A word of caution with Cheo, if you ask too many questions of him (2 questions would be getting dangerously close to that threshold), which habitues of these MBs have a propensity for doing, few words will be bespoken.
Marc
Mr. Nino Corvato should be on anyone's short list of excellent bespoke tailors. In addition to having prestigious academic credentials in teaching the art of tailoring and being one of the few remaining tailors with an in-house tailoring staff, Mr. Corvato's work is impeccable. I remember that even the belt loops on a pair of trousers he showed me were hand-sewn, an impressive detail. Last but not least, he is a gentleman of the first order and a very nice man.
Marc
There are tailors not set up to machine pad a lapel, but none who are not set up to hand pad. All it takes is time, a needle and some thread. I would just make sure to mention it one more time and perhaps bring a picture or something.
I think that it is generally considered apprentice work. I would bet that the people in any shop can do it.
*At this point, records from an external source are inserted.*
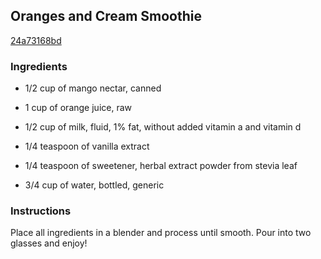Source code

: ## Oranges and Cream Smoothie

[24a73168bd](http://tastykitchen.com/recipes/drinks/oranges-and-cream-smoothie/)

### Ingredients

 - 1/2 cup of mango nectar, canned

 - 1 cup of orange juice, raw

 - 1/2 cup of milk, fluid, 1% fat, without added vitamin a and vitamin d

 - 1/4 teaspoon of vanilla extract

 - 1/4 teaspoon of sweetener, herbal extract powder from stevia leaf

 - 3/4 cup of water, bottled, generic

### Instructions

Place all ingredients in a blender and process until smooth. Pour into two glasses and enjoy!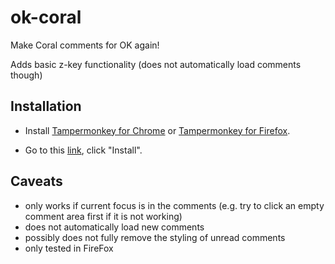 # ok-coral
Make Coral comments for OK again!

Adds basic z-key functionality (does not automatically load comments though)

## Installation 

- Install [Tampermonkey for Chrome](https://chrome.google.com/webstore/detail/tampermonkey/dhdgffkkebhmkfjojejmpbldmpobfkfo?hl=en)
or [Tampermonkey for Firefox](https://addons.mozilla.org/en-US/firefox/addon/tampermonkey/).

- Go to this [link](https://github.com/MikeSmithEU/ok-coral/raw/main/ok-coral.user.js), click "Install".

## Caveats

 - only works if current focus is in the comments (e.g. try to click an empty comment area first if it is not working)
 - does not automatically load new comments
 - possibly does not fully remove the styling of unread comments
 - only tested in FireFox
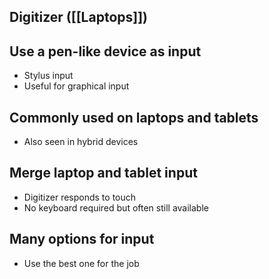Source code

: ## Digitizer ([[Laptops]])

## Use a pen-like device as input
- Stylus input
- Useful for graphical input

## Commonly used on laptops and tablets
- Also seen in hybrid devices

## Merge laptop and tablet input
- Digitizer responds to touch
- No keyboard required but often still available

## Many options for input
- Use the best one for the job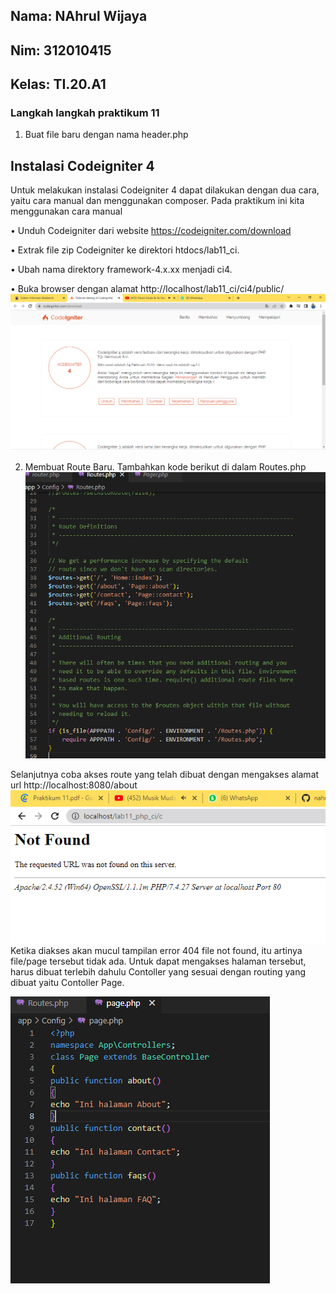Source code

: ## Nama: NAhrul Wijaya
## Nim: 312010415
## Kelas: TI.20.A1

### Langkah langkah praktikum 11

1. Buat file baru dengan nama header.php

## Instalasi Codeigniter 4
Untuk melakukan instalasi Codeigniter 4 dapat dilakukan dengan dua cara, yaitu cara manual dan menggunakan composer. Pada praktikum ini kita menggunakan cara manual

• Unduh Codeigniter dari website https://codeigniter.com/download

• Extrak file zip Codeigniter ke direktori htdocs/lab11_ci.

• Ubah nama direktory framework-4.x.xx menjadi ci4.

• Buka browser dengan alamat http://localhost/lab11_ci/ci4/public/
![p](gambar/1.PNG)

2. Membuat Route Baru.
Tambahkan kode berikut di dalam Routes.php
![p](gambar/4.PNG)

Selanjutnya coba akses route yang telah dibuat dengan mengakses alamat url http://localhost:8080/about
![p](gambar/8.PNG)
Ketika diakses akan mucul tampilan error 404 file not found, itu artinya file/page tersebut tidak ada. Untuk dapat mengakses halaman tersebut, harus dibuat terlebih dahulu Contoller yang sesuai dengan routing yang dibuat yaitu Contoller Page.

![p](gambar/6.PNG)

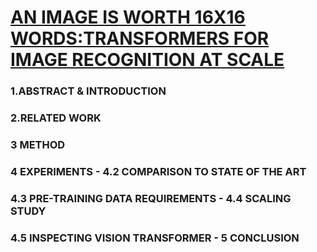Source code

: # [AN IMAGE IS WORTH 16X16 WORDS:TRANSFORMERS FOR IMAGE RECOGNITION AT SCALE](https://arxiv.org/pdf/2010.11929.pdf)

### 1.ABSTRACT & INTRODUCTION

### 2.RELATED WORK

### 3 METHOD

### 4 EXPERIMENTS - 4.2 COMPARISON TO STATE OF THE ART

### 4.3 PRE-TRAINING DATA REQUIREMENTS - 4.4 SCALING STUDY

### 4.5 INSPECTING VISION TRANSFORMER - 5 CONCLUSION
Given the myriad of horror stories I've heard regarding seriously botched suits from some of the prominent New York "custom tailors," costing upwards of $5,000+, you could do far worse than Ercole and pay far more.
I was there this weekend and Frank told me that while they usually do the lapels by machine, the can do them by hand if the customer asks.
Great selection of cloth - I looked through the Porter and Harding Hartwist book in the short time I was there. In the next couple of weeks, I am going to have them do a blazer for me (or rather re-do something that I stupidly had done at LS) and then maybe try a more complicated request.
Thanks for the advice.
There's a custom tailor located in Queens, NY named Khamal (sp?) with whom I've spoken, who hand-makes clothes mostly serving the NYC artistic community. Unfortunately, I lost his number but if anyone knows him, perhaps he can post here. He could be a real jewel.
Last edited by Marc Grayson (2006-11-01 17:10:49)
Last edited by Cantabrigian (2006-11-01 17:43:04)
Putting the tailor through 30 fittings would also be a tad excessive.
For whatever it's worth, my rule is that I'll specify style, look and feel in detail. Of course some of that will involve talking about construction - canvass weight/stiffness, shoulder padding, and type of sewing (i.e. there are some things that, tailored clothing philistine though I still am, I think ought to be done by hand and that it makes a visible difference). But the mechanics of construction, I necessarily leave to the man with the shears or needle or the guy who talks to the guy with the shears or needle.
All I know about that famous suit is what I have read on AAAC but it seems as though Frank is the one who wanted to keep doing fittings until he considered it good enough to hand off. Personally, I would not be able to take going to that many fittings but it doesn't sound like a form of tailor torture, of if it was, it was self-inflicted.